Is Julia Optimization fit for me?

Hello, I am new to Julia but not to optimization. I have implemented a large direct collocation constrained optimization NLP problem in MATLAB, it works but is a bit slow for my taste (takes about 5 minutes on average). I am trying to implement the same NLP problem in Julia using Optimization + Optim + ForwardDiff packages (IPNewton is the solver I use, since this is a constrained optimization problem, plus my constraints are non-symbolic, user-defined and nonlinear). My question here is, is Julia right for me? I seemed to have a successful implementation syntactically and semantically in Julia, but the optimizer runs forever. To let you know of the size of the problem, I have 1800 x 1 input vector X, and 1686 x 1 nonlinear equality plus inequality constraint vector. The program often runs out of memory trying to compute the hessian tensor or if doesn’t, it runs forever. Here is a snippet of optimization code:

function optimizer(X0, params, lb, ub)
    objective = OptimizationFunction(cost, Optimization.AutoForwardDiff(1), cons = constraints)
    # objective = OptimizationFunction(cost, Optimization.AutoFiniteDiff(), cons = constraints)
    collocation_params = create_common_parameters_for_collocation()
    merge!(params, collocation_params)
    lcons, ucons = get_constraint_bounds(params)
    problem = OptimizationProblem(objective, X0, params, lb = lb, ub = ub, lcons = lcons, ucons = ucons, sense = Optimization.MinSense)

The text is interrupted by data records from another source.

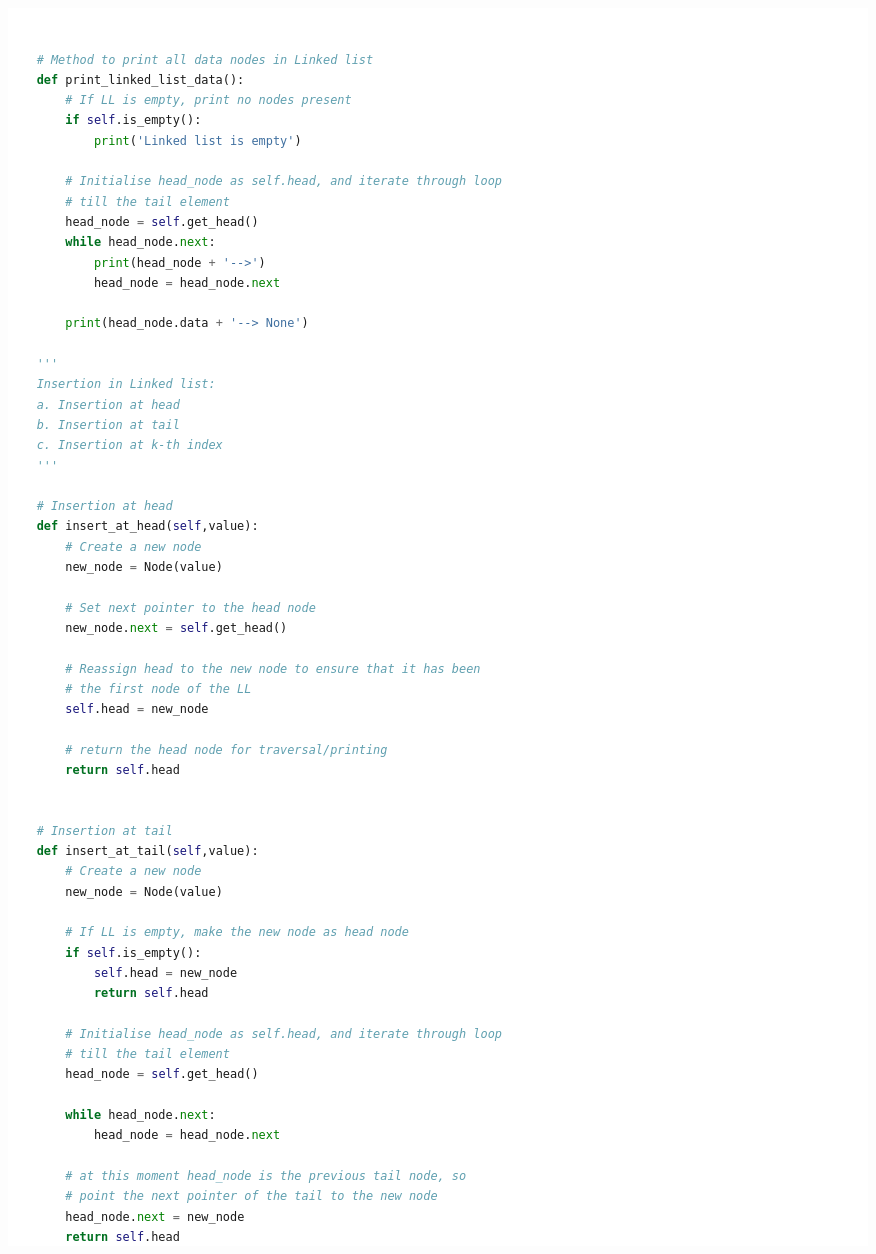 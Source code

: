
 ```python


	# Method to print all data nodes in Linked list
	def print_linked_list_data():
		# If LL is empty, print no nodes present
		if self.is_empty():
			print('Linked list is empty')

		# Initialise head_node as self.head, and iterate through loop
		# till the tail element
		head_node = self.get_head()
		while head_node.next:
			print(head_node + '-->')
			head_node = head_node.next

		print(head_node.data + '--> None')

	'''
	Insertion in Linked list:
	a. Insertion at head
	b. Insertion at tail
	c. Insertion at k-th index
	'''

	# Insertion at head
	def insert_at_head(self,value):
		# Create a new node
		new_node = Node(value)

		# Set next pointer to the head node
		new_node.next = self.get_head()

		# Reassign head to the new node to ensure that it has been
		# the first node of the LL
		self.head = new_node

		# return the head node for traversal/printing
		return self.head


	# Insertion at tail
	def insert_at_tail(self,value):
		# Create a new node
		new_node = Node(value)

		# If LL is empty, make the new node as head node
		if self.is_empty():
			self.head = new_node
			return self.head

		# Initialise head_node as self.head, and iterate through loop
		# till the tail element
		head_node = self.get_head()

		while head_node.next:
			head_node = head_node.next

		# at this moment head_node is the previous tail node, so
		# point the next pointer of the tail to the new node
		head_node.next = new_node
		return self.head


```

    @time sol = solve(problem, IPNewton(), maxiters = 10, show_trace = true, extended_trace = true, show_every = 1, maxtime = 60)

    return sol

Note that solver is either not finishing even one iteration or it’s just ignoring the options I specified to provide an output trace.

I greatly appreciate any direction from seasoned Julia engineers on this. I really had high hopes for reducing the average runtime for my NLP problem in Julia, but this is a completely counter-intuitive result that I am seeing.


If you are dealing with constrained nonlinear optimization, JuMP might be a good tool for you. It allows you to model the optimization problem and pass it to an optimization solver like Ipopt.

You can check out some examples here: Simple examples · JuMP

Does JuMP allow user defined constraints and cost functions? Last I checked, JuMP does not handle that. What I mean by user defined constraints is that the constraints are not defined by analytical equations, as shown in the JuMP examples.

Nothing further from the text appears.